[Rendered images with source text]

::::

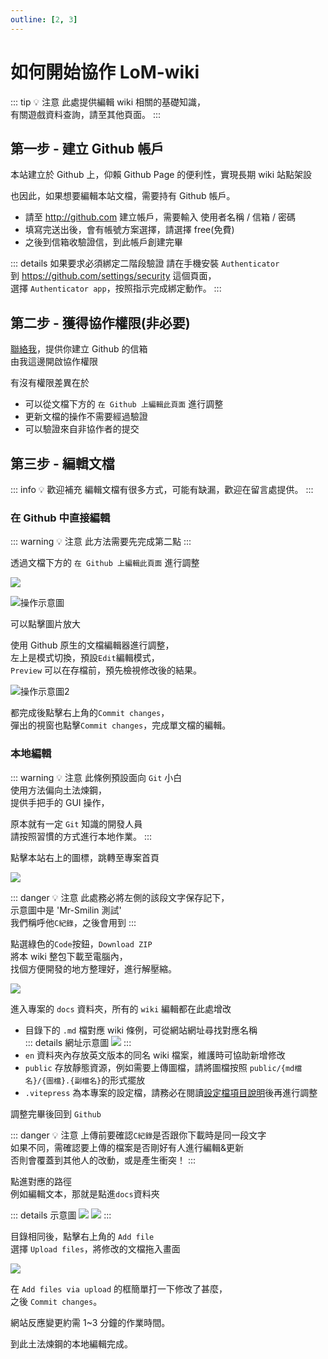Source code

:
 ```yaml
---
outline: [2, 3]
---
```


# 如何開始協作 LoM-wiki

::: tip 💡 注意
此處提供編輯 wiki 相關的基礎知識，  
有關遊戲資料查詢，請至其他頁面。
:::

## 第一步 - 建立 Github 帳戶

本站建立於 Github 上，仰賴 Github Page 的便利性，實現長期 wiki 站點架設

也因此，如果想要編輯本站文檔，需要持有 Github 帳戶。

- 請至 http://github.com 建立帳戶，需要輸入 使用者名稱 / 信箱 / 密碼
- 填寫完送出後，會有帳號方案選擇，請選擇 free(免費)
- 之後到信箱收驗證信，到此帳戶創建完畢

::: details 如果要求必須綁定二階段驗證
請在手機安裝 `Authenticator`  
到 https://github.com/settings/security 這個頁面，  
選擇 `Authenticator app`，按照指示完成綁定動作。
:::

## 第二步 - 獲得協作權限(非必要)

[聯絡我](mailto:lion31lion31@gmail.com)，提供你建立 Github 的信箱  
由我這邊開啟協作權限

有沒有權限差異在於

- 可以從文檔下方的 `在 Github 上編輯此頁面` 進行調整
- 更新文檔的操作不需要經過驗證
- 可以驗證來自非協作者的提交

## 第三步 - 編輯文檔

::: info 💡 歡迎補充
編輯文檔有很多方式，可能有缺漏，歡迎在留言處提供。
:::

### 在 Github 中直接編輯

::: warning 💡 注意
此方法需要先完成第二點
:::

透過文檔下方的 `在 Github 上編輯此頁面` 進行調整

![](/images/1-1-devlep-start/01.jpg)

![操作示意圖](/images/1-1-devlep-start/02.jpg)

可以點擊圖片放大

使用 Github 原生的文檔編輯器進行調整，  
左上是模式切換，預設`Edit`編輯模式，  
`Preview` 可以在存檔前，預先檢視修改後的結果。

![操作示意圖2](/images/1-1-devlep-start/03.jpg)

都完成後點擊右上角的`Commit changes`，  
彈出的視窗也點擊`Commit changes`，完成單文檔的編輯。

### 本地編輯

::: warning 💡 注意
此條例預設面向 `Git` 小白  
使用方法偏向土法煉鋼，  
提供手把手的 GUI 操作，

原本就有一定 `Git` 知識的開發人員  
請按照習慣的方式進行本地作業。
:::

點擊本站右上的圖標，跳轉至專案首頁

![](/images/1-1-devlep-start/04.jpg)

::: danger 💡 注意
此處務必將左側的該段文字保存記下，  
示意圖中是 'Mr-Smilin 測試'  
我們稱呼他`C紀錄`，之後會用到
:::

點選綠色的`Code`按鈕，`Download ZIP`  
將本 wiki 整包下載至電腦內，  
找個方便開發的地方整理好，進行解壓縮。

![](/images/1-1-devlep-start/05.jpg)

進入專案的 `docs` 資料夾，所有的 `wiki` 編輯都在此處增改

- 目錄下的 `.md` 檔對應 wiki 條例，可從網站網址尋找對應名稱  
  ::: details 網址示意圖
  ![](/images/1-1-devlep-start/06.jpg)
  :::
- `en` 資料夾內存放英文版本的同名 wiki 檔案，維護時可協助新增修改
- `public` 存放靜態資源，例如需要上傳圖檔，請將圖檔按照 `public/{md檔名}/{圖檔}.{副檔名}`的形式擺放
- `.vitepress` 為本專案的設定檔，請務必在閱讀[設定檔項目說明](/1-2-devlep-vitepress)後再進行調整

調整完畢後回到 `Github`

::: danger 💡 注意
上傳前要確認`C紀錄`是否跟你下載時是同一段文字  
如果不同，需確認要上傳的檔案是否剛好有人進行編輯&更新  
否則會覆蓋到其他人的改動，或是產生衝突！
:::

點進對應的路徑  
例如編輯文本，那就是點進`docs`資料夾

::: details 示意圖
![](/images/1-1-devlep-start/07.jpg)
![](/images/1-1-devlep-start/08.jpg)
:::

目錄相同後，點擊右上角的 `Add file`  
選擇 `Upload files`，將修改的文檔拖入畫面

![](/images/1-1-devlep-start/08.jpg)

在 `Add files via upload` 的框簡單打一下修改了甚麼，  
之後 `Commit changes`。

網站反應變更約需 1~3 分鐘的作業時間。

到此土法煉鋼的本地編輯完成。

::::

TO DO
Rewrite the data above exactly as given, but omit the images.

TASK RESULT
Source code

:
 ```yaml
---
outline: [2, 3]
---
```


# 如何開始協作 LoM-wiki

::: tip 💡 注意
此處提供編輯 wiki 相關的基礎知識，  
有關遊戲資料查詢，請至其他頁面。
:::

## 第一步 - 建立 Github 帳戶

本站建立於 Github 上，仰賴 Github Page 的便利性，實現長期 wiki 站點架設

也因此，如果想要編輯本站文檔，需要持有 Github 帳戶。

- 請至 http://github.com 建立帳戶，需要輸入 使用者名稱 / 信箱 / 密碼
- 填寫完送出後，會有帳號方案選擇，請選擇 free(免費)
- 之後到信箱收驗證信，到此帳戶創建完畢

::: details 如果要求必須綁定二階段驗證
請在手機安裝 `Authenticator`  
到 https://github.com/settings/security 這個頁面，  
選擇 `Authenticator app`，按照指示完成綁定動作。
:::

## 第二步 - 獲得協作權限(非必要)

[聯絡我](mailto:lion31lion31@gmail.com)，提供你建立 Github 的信箱  
由我這邊開啟協作權限

有沒有權限差異在於

- 可以從文檔下方的 `在 Github 上編輯此頁面` 進行調整
- 更新文檔的操作不需要經過驗證
- 可以驗證來自非協作者的提交

## 第三步 - 編輯文檔

::: info 💡 歡迎補充
編輯文檔有很多方式，可能有缺漏，歡迎在留言處提供。
:::

### 在 Github 中直接編輯

::: warning 💡 注意
此方法需要先完成第二點
:::

透過文檔下方的 `在 Github 上編輯此頁面` 進行調整

![](/images/1-1-devlep-start/01.jpg)

![操作示意圖](/images/1-1-devlep-start/02.jpg)

可以點擊圖片放大

使用 Github 原生的文檔編輯器進行調整，  
左上是模式切換，預設`Edit`編輯模式，  
`Preview` 可以在存檔前，預先檢視修改後的結果。

![操作示意圖2](/images/1-1-devlep-start/03.jpg)

都完成後點擊右上角的`Commit changes`，  
彈出的視窗也點擊`Commit changes`，完成單文檔的編輯。

### 本地編輯

::: warning 💡 注意
此條例預設面向 `Git` 小白  
使用方法偏向土法煉鋼，  
提供手把手的 GUI 操作，

原本就有一定 `Git` 知識的開發人員  
請按照習慣的方式進行本地作業。
:::

點擊本站右上的圖標，跳轉至專案首頁

![](/images/1-1-devlep-start/04.jpg)

::: danger 💡 注意
此處務必將左側的該段文字保存記下，  
示意圖中是 'Mr-Smilin 測試'  
我們稱呼他`C紀錄`，之後會用到
:::

點選綠色的`Code`按鈕，`Download ZIP`  
將本 wiki 整包下載至電腦內，  
找個方便開發的地方整理好，進行解壓縮。

![](/images/1-1-devlep-start/05.jpg)

進入專案的 `docs` 資料夾，所有的 `wiki` 編輯都在此處增改

- 目錄下的 `.md` 檔對應 wiki 條例，可從網站網址尋找對應名稱  
  ::: details 網址示意圖
  ![](/images/1-1-devlep-start/06.jpg)
  :::
- `en` 資料夾內存放英文版本的同名 wiki 檔案，維護時可協助新增修改
- `public` 存放靜態資源，例如需要上傳圖檔，請將圖檔按照 `public/{md檔名}/{圖檔}.{副檔名}`的形式擺放
- `.vitepress` 為本專案的設定檔，請務必在閱讀[設定檔項目說明](/1-2-devlep-vitepress)後再進行調整

調整完畢後回到 `Github`

::: danger 💡 注意
上傳前要確認`C紀錄`是否跟你下載時是同一段文字  
如果不同，需確認要上傳的檔案是否剛好有人進行編輯&更新  
否則會覆蓋到其他人的改動，或是產生衝突！
:::

點進對應的路徑  
例如編輯文本，那就是點進`docs`資料夾

::: details 示意圖
![](/images/1-1-devlep-start/07.jpg)
![](/images/1-1-devlep-start/08.jpg)
:::

目錄相同後，點擊右上角的 `Add file`  
選擇 `Upload files`，將修改的文檔拖入畫面

![](/images/1-1-devlep-start/08.jpg)

在 `Add files via upload` 的框簡單打一下修改了甚麼，  
之後 `Commit changes`。

網站反應變更約需 1~3 分鐘的作業時間。

到此土法煉鋼的本地編輯完成。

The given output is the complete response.